Photo by Casey Junkins Oil and Gas Safety Supply Assistant Manager Megan Norman and Manager April McCort say sales at the store, which opened amid the Marcellus and Utica shale boom in 2012, are up by 50 percent compared to last year.

ST. CLAIRSVILLE — Sales of boots, hard hats and gloves to those working in the shale industry are up more than 50 percent this year compared to 2016, according to employees at Oil & Gas Safety Supply in St. Clairsville.

This increase in business coincides with the number of active drilling rigs for both Ohio and West Virginia being double that of this time last year.
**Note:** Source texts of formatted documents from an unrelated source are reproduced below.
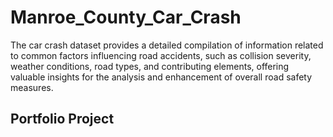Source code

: # Manroe_County_Car_Crash


The car crash dataset provides a detailed compilation of information related to common factors influencing road accidents, such as collision severity, weather conditions, road types, and contributing elements, offering valuable insights for the analysis and enhancement of overall road safety measures.

## Portfolio Project
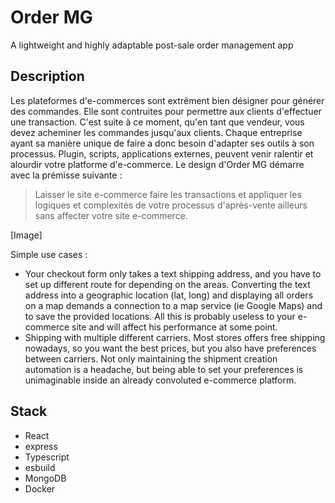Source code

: # Order MG
A lightweight and highly adaptable post-sale order management app

## Description

Les plateformes d'e-commerces sont extrêment bien désigner pour générer des commandes.
Elle sont contruites pour permettre aux clients d'effectuer une transaction.
C'est suite à ce moment, qu'en tant que vendeur, vous devez acheminer les commandes
jusqu'aux clients. Chaque entreprise ayant sa manière unique de faire a donc besoin 
d'adapter ses outils à son processus. Plugin, scripts, applications externes,
peuvent venir ralentir et alourdir votre platforme d'e-commerce. Le design d'Order MG 
démarre avec la prémisse suivante : 
> Laisser le site e-commerce faire les transactions et appliquer les logiques et 
> complexités de votre processus d'après-vente ailleurs sans affecter 
> votre site e-commerce.

[Image]

Simple use cases :

* Your checkout form only takes a text shipping address, and you have to set up different route
for depending on the areas. Converting the text address into a geographic location (lat, long)
and displaying all orders on a map demands a connection to a map service (ie Google Maps) and
to save the provided locations. All this is probably useless to your e-commerce site and
will affect his performance at some point.
* Shipping with multiple different carriers. Most stores offers free shipping nowadays, so you want 
the best prices, but you also have preferences between carriers. Not only maintaining
the shipment creation automation is a headache, but being able to set your preferences is unimaginable
inside an already convoluted e-commerce platform.

## Stack

* React
* express
* Typescript
* esbuild
* MongoDB
* Docker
Oilfield services giant Baker Hughes counts 28 active rigs for Ohio, compared to 14 a year ago, while there are now 14 working in West Virginia, up from just seven this time in 2016.

Also, Ohio Oil and Gas Association Executive Vice President Shawn Bennett said companies working in the Buckeye State have spent about $50 billion to drill, frack, install pipelines, build processing and fractionation plants, and conduct other work since 2011.

“Things are really looking up at this point,” Bennett said. “Those who weathered the storm are benefiting.”

One of those businesses is Oil and Gas Safety Supply, which opened on National Road in St. Clairsville in 2012. Today, the shop employes eight people, while providing pipelines, drillers, frackers, truck drivers and other industry workers a convenient location to pick up new gear.

“I would say, up at least 50 percent from last year,” store Manager April McCort said of her store’s sales while stocking shelves last week. “Things are really good right now. We survived the storm.”

As the natural gas industry recovers from a relatively sluggish period, industry leaders from Ohio, West Virginia and Pennsylvania will meet for the 2017 Shale Insight conference, set for Sept. 27-28 at the David L. Lawrence Convention Center in downtown Pittsburgh.

“Last year and the year before, we were really struggling. We are seeing more drilling as the price of natural gas continues to rise,” Bennett said.

Bennett said part of the reason for the industry’s optimism is the continued progress with several large pipeline projects to transport natural gas from the region. The Federal Energy Regulatory Commission recently approved the $2 billion Nexus Pipeline, while the $4.3 billion Rover Pipeline is also progressing. Other major pipeline projects in some form of permitting or construction are the $5.1 billion Atlantic Coast Pipeline, the $3 billion Atlantic Sunrise, the $1.4 billion Leach XPress, the $3.5 billion Mountain Valley Pipeline and the $2 billion Mountaineer XPress.

Bennett said much of the conference this year will focus on the Royal Dutch Shell ethane cracker, which is now progressing in Beaver County, Pa. He said industry leaders remain optimistic about the potential PTT Global Chemical ethane cracker for Belmont County.

In the oil and natural gas industry, “upstream” refers to drilling and fracking; “midstream” involves pipelines, processing plants and compressor stations; and “downstream” refers to an end-user, such as an ethane cracker.

“We’re really going to be focusing on downstream opportunities, with a lot of emphasis on the Shell ethane cracker,” Bennett said. “The idea is to create a manufacturing renaissance in this region.”

A Guernsey County native, Bennett said watching Southeast Ohio’s economy grow from the shale rush gives him some satisfaction.

“This is letting us pry out the nails of the coffin they said this region was in,” he said.